Another poignant example is the recent trans madness where an ideology has been allowed to progress unchallenged to ultimately become a parodical situation.

mamadrummer · 26/02/2018 15:51

Misandry isn't real
No institutional power behind it
Worry about something else

TheGoalIsToStayOutOfTheHole · 26/02/2018 15:56

I imagine most feminists would be delighted if more men allowed themselves the luxury of male tears.

Well yes. Part of the issue is toxic masculinity. Men are not allowed to cry as its not 'manly' and such. I do not think any real feminist would have issues at all with men crying, its healthy. What is not healthy is bottling it all up and exploding in a huge rage instead.

Viviennemary · 26/02/2018 15:56

Never even heard of the word. I presume it is something that isn't approved of.

TheGoalIsToStayOutOfTheHole · 26/02/2018 15:58

I appreciate that it makes some people uncomfortable me being a male and coming on here and upsetting the apple cart by disagreeing with posters.

I obviously cannot speak for other posters, but I definitely like people coming on to show the 'other side' so to speak. A debate is not a debate while everyone agrees. This is why I am desperate for someone who supports self-ID to come on and tell me exactly WHY they support it (not just a 'you are being big meanies' type reply)

I like my opinions to be challenged tbh. I am sure many others do too.

BertrandRussell · 26/02/2018 15:59

"I appreciate that it makes some people uncomfortable me being a male and coming on here and upsetting the apple cart by disagreeing with posters." Really? Have you disagreed with anyone? I'm struggling to find out what your opinions are. You're certainly not putting forward any solutions. And why on earth would anyone feel uncomfortable?

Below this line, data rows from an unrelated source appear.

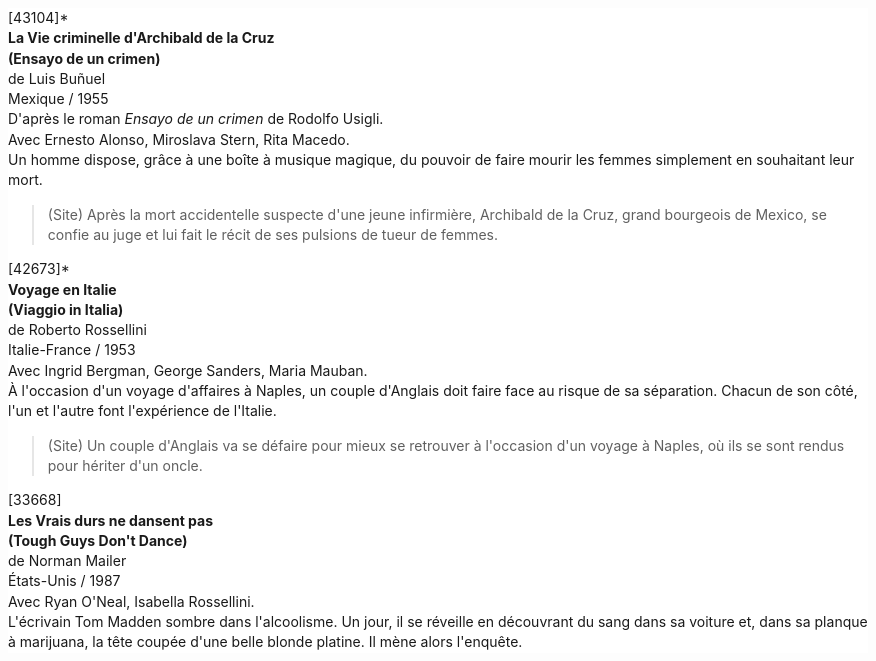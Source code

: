 [43104]*  
**La Vie criminelle d'Archibald de la Cruz**  
**(Ensayo de un crimen)**  
de Luis Buñuel  
Mexique / 1955  
D'après le roman _Ensayo de un crimen_ de Rodolfo Usigli.  
Avec Ernesto Alonso, Miroslava Stern, Rita Macedo.  
Un homme dispose, grâce à une boîte à musique magique, du pouvoir de faire mourir les femmes simplement en souhaitant leur mort.

> (Site) Après la mort accidentelle suspecte d'une jeune infirmière, Archibald de la Cruz, grand bourgeois de Mexico, se confie au juge et lui fait le récit de ses pulsions de tueur de femmes.

[42673]*  
**Voyage en Italie**  
**(Viaggio in Italia)**  
de Roberto Rossellini  
Italie-France / 1953  
Avec Ingrid Bergman, George Sanders, Maria Mauban.  
À l'occasion d'un voyage d'affaires à Naples, un couple d'Anglais doit faire face au risque de sa séparation. Chacun de son côté, l'un et l'autre font l'expérience de l'Italie.

> (Site) Un couple d'Anglais va se défaire pour mieux se retrouver à l'occasion d'un voyage à Naples, où ils se sont rendus pour hériter d'un oncle.

[33668]  
**Les Vrais durs ne dansent pas**  
**(Tough Guys Don't Dance)**  
de Norman Mailer  
États-Unis / 1987  
Avec Ryan O'Neal, Isabella Rossellini.  
L'écrivain Tom Madden sombre dans l'alcoolisme. Un jour, il se réveille en découvrant du sang dans sa voiture et, dans sa planque à marijuana, la tête coupée d'une belle blonde platine. Il mène alors l'enquête.

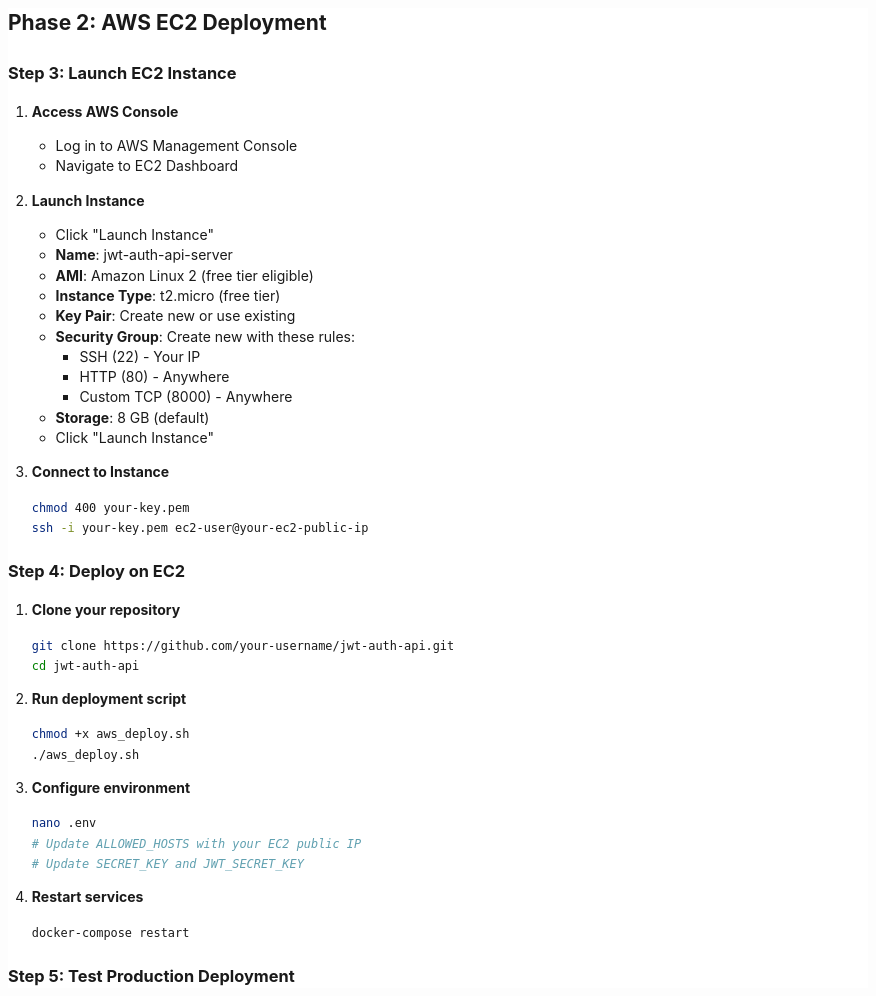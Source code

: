 ## Phase 2: AWS EC2 Deployment

### Step 3: Launch EC2 Instance

1. **Access AWS Console**
   - Log in to AWS Management Console
   - Navigate to EC2 Dashboard

2. **Launch Instance**
   - Click "Launch Instance"
   - **Name**: jwt-auth-api-server
   - **AMI**: Amazon Linux 2 (free tier eligible)
   - **Instance Type**: t2.micro (free tier)
   - **Key Pair**: Create new or use existing
   - **Security Group**: Create new with these rules:
     - SSH (22) - Your IP
     - HTTP (80) - Anywhere
     - Custom TCP (8000) - Anywhere
   - **Storage**: 8 GB (default)
   - Click "Launch Instance"

3. **Connect to Instance**
   ```bash
   chmod 400 your-key.pem
   ssh -i your-key.pem ec2-user@your-ec2-public-ip
   ```

### Step 4: Deploy on EC2

1. **Clone your repository**
   ```bash
   git clone https://github.com/your-username/jwt-auth-api.git
   cd jwt-auth-api
   ```

2. **Run deployment script**
   ```bash
   chmod +x aws_deploy.sh
   ./aws_deploy.sh
   ```

3. **Configure environment**
   ```bash
   nano .env
   # Update ALLOWED_HOSTS with your EC2 public IP
   # Update SECRET_KEY and JWT_SECRET_KEY
   ```

4. **Restart services**
   ```bash
   docker-compose restart
   ```

### Step 5: Test Production Deployment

Hmm

Patodp · 26/02/2018 16:01

He disagrees with the definition of misandry.
I use the dictionary definition myself.

Datun · 26/02/2018 16:06

We'll, pratcatcher, As long as you are doing all the things Patodp and Bertrand have suggested, and try a little positive discourse with the tumblr feminists you speak of, then job done.

Thanks for dropping by.

TheGoalIsToStayOutOfTheHole · 26/02/2018 16:12

I will never understand why ordinary men get so defensive when women speak of the men who do attack and assault women on a regular basis.

Nor will I ever understand the need to minimize male violence and its effects on society. Male violence really is a worldwide epidemic. Yet saying this is being hysterical and man hati9ng. I don;t hate men, I have many men who I love in my life. But I do know that men (as a class) are a danger to women (as a class) and I do go through life wary and alert, especially if I am in a situation where I am alone with a strange man who I do not know. This does not mean I think all men will attack me, it means I know all men have the potential to,l and that a lot of them act on this. And that the ones who act do not come with a warning sign. If this (necessary) wariness means I hate men, or blame them all for the actions of a few (I would dispute strongly the 1% figure) then so be it.